» What needs to be done
Repeat, word for word, each of the records shown below, without their pictures.

=====

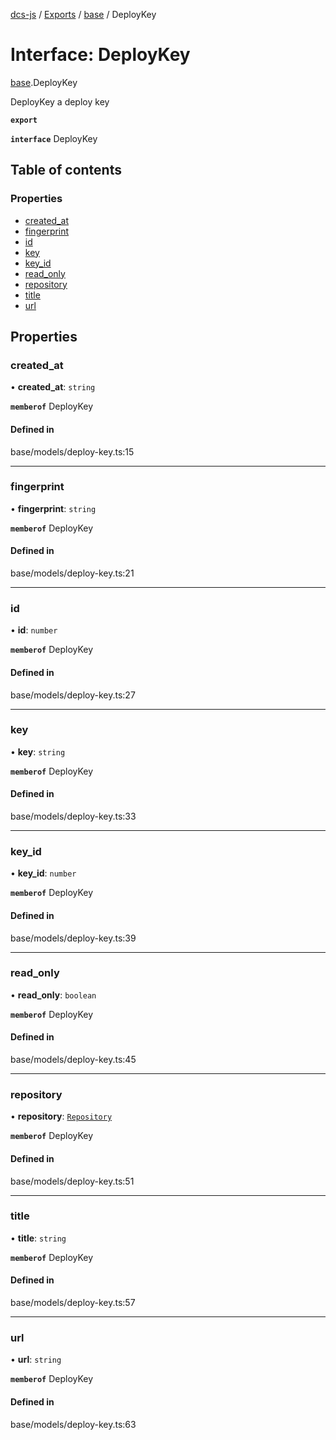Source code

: [dcs-js](../README.md) / [Exports](../modules.md) / [base](../modules/base.md) / DeployKey

# Interface: DeployKey

[base](../modules/base.md).DeployKey

DeployKey a deploy key

**`export`**

**`interface`** DeployKey

## Table of contents

### Properties

- [created\_at](base.DeployKey.md#created_at)
- [fingerprint](base.DeployKey.md#fingerprint)
- [id](base.DeployKey.md#id)
- [key](base.DeployKey.md#key)
- [key\_id](base.DeployKey.md#key_id)
- [read\_only](base.DeployKey.md#read_only)
- [repository](base.DeployKey.md#repository)
- [title](base.DeployKey.md#title)
- [url](base.DeployKey.md#url)

## Properties

### <a id="created_at" name="created_at"></a> created\_at

• **created\_at**: `string`

**`memberof`** DeployKey

#### Defined in

base/models/deploy-key.ts:15

___

### <a id="fingerprint" name="fingerprint"></a> fingerprint

• **fingerprint**: `string`

**`memberof`** DeployKey

#### Defined in

base/models/deploy-key.ts:21

___

### <a id="id" name="id"></a> id

• **id**: `number`

**`memberof`** DeployKey

#### Defined in

base/models/deploy-key.ts:27

___

### <a id="key" name="key"></a> key

• **key**: `string`

**`memberof`** DeployKey

#### Defined in

base/models/deploy-key.ts:33

___

### <a id="key_id" name="key_id"></a> key\_id

• **key\_id**: `number`

**`memberof`** DeployKey

#### Defined in

base/models/deploy-key.ts:39

___

### <a id="read_only" name="read_only"></a> read\_only

• **read\_only**: `boolean`

**`memberof`** DeployKey

#### Defined in

base/models/deploy-key.ts:45

___

### <a id="repository" name="repository"></a> repository

• **repository**: [`Repository`](base.Repository.md)

**`memberof`** DeployKey

#### Defined in

base/models/deploy-key.ts:51

___

### <a id="title" name="title"></a> title

• **title**: `string`

**`memberof`** DeployKey

#### Defined in

base/models/deploy-key.ts:57

___

### <a id="url" name="url"></a> url

• **url**: `string`

**`memberof`** DeployKey

#### Defined in

base/models/deploy-key.ts:63
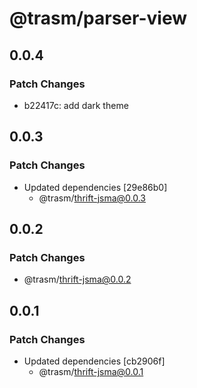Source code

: # @trasm/parser-view

## 0.0.4

### Patch Changes

- b22417c: add dark theme

## 0.0.3

### Patch Changes

- Updated dependencies [29e86b0]
  - @trasm/thrift-jsma@0.0.3

## 0.0.2

### Patch Changes

- @trasm/thrift-jsma@0.0.2

## 0.0.1

### Patch Changes

- Updated dependencies [cb2906f]
  - @trasm/thrift-jsma@0.0.1
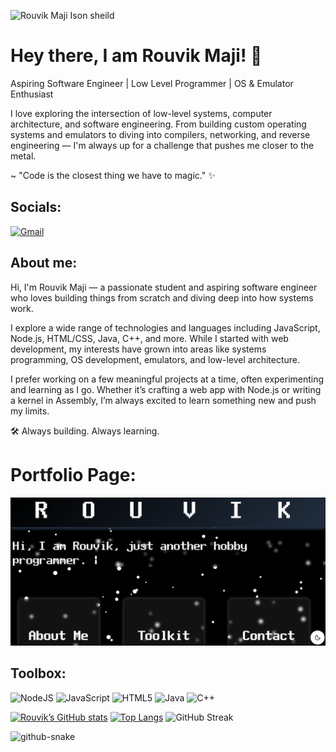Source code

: ![Rouvik Maji Ison sheild](./assets/gh.png)

# Hey there, I am Rouvik Maji! 👋
Aspiring Software Engineer | Low Level Programmer | OS & Emulator Enthusiast

I love exploring the intersection of low-level systems, computer architecture, and software engineering. From building custom operating systems and emulators to diving into compilers, networking, and reverse engineering — I'm always up for a challenge that pushes me closer to the metal.

~ "Code is the closest thing we have to magic." ✨

## Socials:
<a href="mailto: majirouvik@gmail.com">![Gmail](https://img.shields.io/static/v1?style=for-the-badge&color=brightgreen&message=Gmail&logo=Gmail)</a>

## About me:
Hi, I'm Rouvik Maji — a passionate student and aspiring software engineer who loves building things from scratch and diving deep into how systems work.

I explore a wide range of technologies and languages including JavaScript, Node.js, HTML/CSS, Java, C++, and more. While I started with web development, my interests have grown into areas like systems programming, OS development, emulators, and low-level architecture.

I prefer working on a few meaningful projects at a time, often experimenting and learning as I go. Whether it’s crafting a web app with Node.js or writing a kernel in Assembly, I’m always excited to learn something new and push my limits.

🛠 Always building. Always learning.

# Portfolio Page:
[![My Portfolio](./assets/portfolio.png)](https://rouvik.github.io)

## Toolbox:  
<img src="https://cdn.worldvectorlogo.com/logos/nodejs-1.svg" width=80 height=50 alt="NodeJS"> <img src="https://cdn.worldvectorlogo.com/logos/logo-javascript.svg" width=50 height=50 alt="JavaScript"> <img src="https://cdn.worldvectorlogo.com/logos/html-1.svg" width=50 height=50 alt="HTML5"> <img src="https://cdn.worldvectorlogo.com/logos/java-4.svg" width=50 height=50 alt="Java"> <img src="https://cdn.worldvectorlogo.com/logos/c.svg" width=50 height=50 alt="C++">

[![Rouvik’s GitHub stats](https://github-readme-stats.vercel.app/api?username=rouvik&theme=transparent&show_icons=true&text_bold=false&rank_icon=percentile)](https://github.com/anuraghazra/github-readme-stats)
[![Top Langs](https://github-readme-stats.vercel.app/api/top-langs/?username=rouvik&theme=transparent&layout=compact)](https://github.com/anuraghazra/github-readme-stats)
![GitHub Streak](https://streak-stats.demolab.com/?user=rouvik&theme=transparent)

<picture>
  <source media="(prefers-color-scheme: dark)" srcset="https://rouvik.github.io/Rouvik/github-snake-dark.svg?palette=dark" />
  <source media="(prefers-color-scheme: light)" srcset="https://rouvik.github.io/Rouvik/github-snake.svg" />
  <img alt="github-snake" src="https://rouvik.github.io/Rouvik/github-snake.svg" />
</picture>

=====

» Answer
Source code

: [dcs-js](../README.md) / [Exports](../modules.md) / [base](../modules/base.md) / DeployKey

# Interface: DeployKey

[base](../modules/base.md).DeployKey

DeployKey a deploy key

**`export`**

**`interface`** DeployKey

## Table of contents

### Properties

- [created\_at](base.DeployKey.md#created_at)
- [fingerprint](base.DeployKey.md#fingerprint)
- [id](base.DeployKey.md#id)
- [key](base.DeployKey.md#key)
- [key\_id](base.DeployKey.md#key_id)
- [read\_only](base.DeployKey.md#read_only)
- [repository](base.DeployKey.md#repository)
- [title](base.DeployKey.md#title)
- [url](base.DeployKey.md#url)

## Properties

### <a id="created_at" name="created_at"></a> created\_at

• **created\_at**: `string`

**`memberof`** DeployKey

#### Defined in

base/models/deploy-key.ts:15

___

### <a id="fingerprint" name="fingerprint"></a> fingerprint

• **fingerprint**: `string`

**`memberof`** DeployKey

#### Defined in

base/models/deploy-key.ts:21

___

### <a id="id" name="id"></a> id

• **id**: `number`

**`memberof`** DeployKey

#### Defined in

base/models/deploy-key.ts:27

___

### <a id="key" name="key"></a> key

• **key**: `string`

**`memberof`** DeployKey

#### Defined in

base/models/deploy-key.ts:33

___

### <a id="key_id" name="key_id"></a> key\_id

• **key\_id**: `number`

**`memberof`** DeployKey

#### Defined in

base/models/deploy-key.ts:39

___

### <a id="read_only" name="read_only"></a> read\_only

• **read\_only**: `boolean`

**`memberof`** DeployKey

#### Defined in

base/models/deploy-key.ts:45

___

### <a id="repository" name="repository"></a> repository

• **repository**: [`Repository`](base.Repository.md)

**`memberof`** DeployKey

#### Defined in

base/models/deploy-key.ts:51

___

### <a id="title" name="title"></a> title

• **title**: `string`

**`memberof`** DeployKey

#### Defined in

base/models/deploy-key.ts:57

___

### <a id="url" name="url"></a> url

• **url**: `string`

**`memberof`** DeployKey

#### Defined in

base/models/deploy-key.ts:63
Source code

: # @trasm/parser-view

## 0.0.4

### Patch Changes

- b22417c: add dark theme

## 0.0.3

### Patch Changes

- Updated dependencies [29e86b0]
  - @trasm/thrift-jsma@0.0.3

## 0.0.2

### Patch Changes

- @trasm/thrift-jsma@0.0.2

## 0.0.1

### Patch Changes

- Updated dependencies [cb2906f]
  - @trasm/thrift-jsma@0.0.1
Source code

: ![Rouvik Maji Ison sheild](./assets/gh.png)

# Hey there, I am Rouvik Maji! 👋
Aspiring Software Engineer | Low Level Programmer | OS & Emulator Enthusiast

I love exploring the intersection of low-level systems, computer architecture, and software engineering. From building custom operating systems and emulators to diving into compilers, networking, and reverse engineering — I'm always up for a challenge that pushes me closer to the metal.

~ "Code is the closest thing we have to magic." ✨

## Socials:
<a href="mailto: majirouvik@gmail.com">![Gmail](https://img.shields.io/static/v1?style=for-the-badge&color=brightgreen&message=Gmail&logo=Gmail)</a>

## About me:
Hi, I'm Rouvik Maji — a passionate student and aspiring software engineer who loves building things from scratch and diving deep into how systems work.

I explore a wide range of technologies and languages including JavaScript, Node.js, HTML/CSS, Java, C++, and more. While I started with web development, my interests have grown into areas like systems programming, OS development, emulators, and low-level architecture.

I prefer working on a few meaningful projects at a time, often experimenting and learning as I go. Whether it’s crafting a web app with Node.js or writing a kernel in Assembly, I’m always excited to learn something new and push my limits.

🛠 Always building. Always learning.

# Portfolio Page:
[![My Portfolio](./assets/portfolio.png)](https://rouvik.github.io)

## Toolbox:  
<img src="https://cdn.worldvectorlogo.com/logos/nodejs-1.svg" width=80 height=50 alt="NodeJS"> <img src="https://cdn.worldvectorlogo.com/logos/logo-javascript.svg" width=50 height=50 alt="JavaScript"> <img src="https://cdn.worldvectorlogo.com/logos/html-1.svg" width=50 height=50 alt="HTML5"> <img src="https://cdn.worldvectorlogo.com/logos/java-4.svg" width=50 height=50 alt="Java"> <img src="https://cdn.worldvectorlogo.com/logos/c.svg" width=50 height=50 alt="C++">

[![Rouvik’s GitHub stats](https://github-readme-stats.vercel.app/api?username=rouvik&theme=transparent&show_icons=true&text_bold=false&rank_icon=percentile)](https://github.com/anuraghazra/github-readme-stats)
[![Top Langs](https://github-readme-stats.vercel.app/api/top-langs/?username=rouvik&theme=transparent&layout=compact)](https://github.com/anuraghazra/github-readme-stats)
![GitHub Streak](https://streak-stats.demolab.com/?user=rouvik&theme=transparent)

<picture>
  <source media="(prefers-color-scheme: dark)" srcset="https://rouvik.github.io/Rouvik/github-snake-dark.svg?palette=dark" />
  <source media="(prefers-color-scheme: light)" srcset="https://rouvik.github.io/Rouvik/github-snake.svg" />
  <img alt="github-snake" src="https://rouvik.github.io/Rouvik/github-snake.svg" />
</picture>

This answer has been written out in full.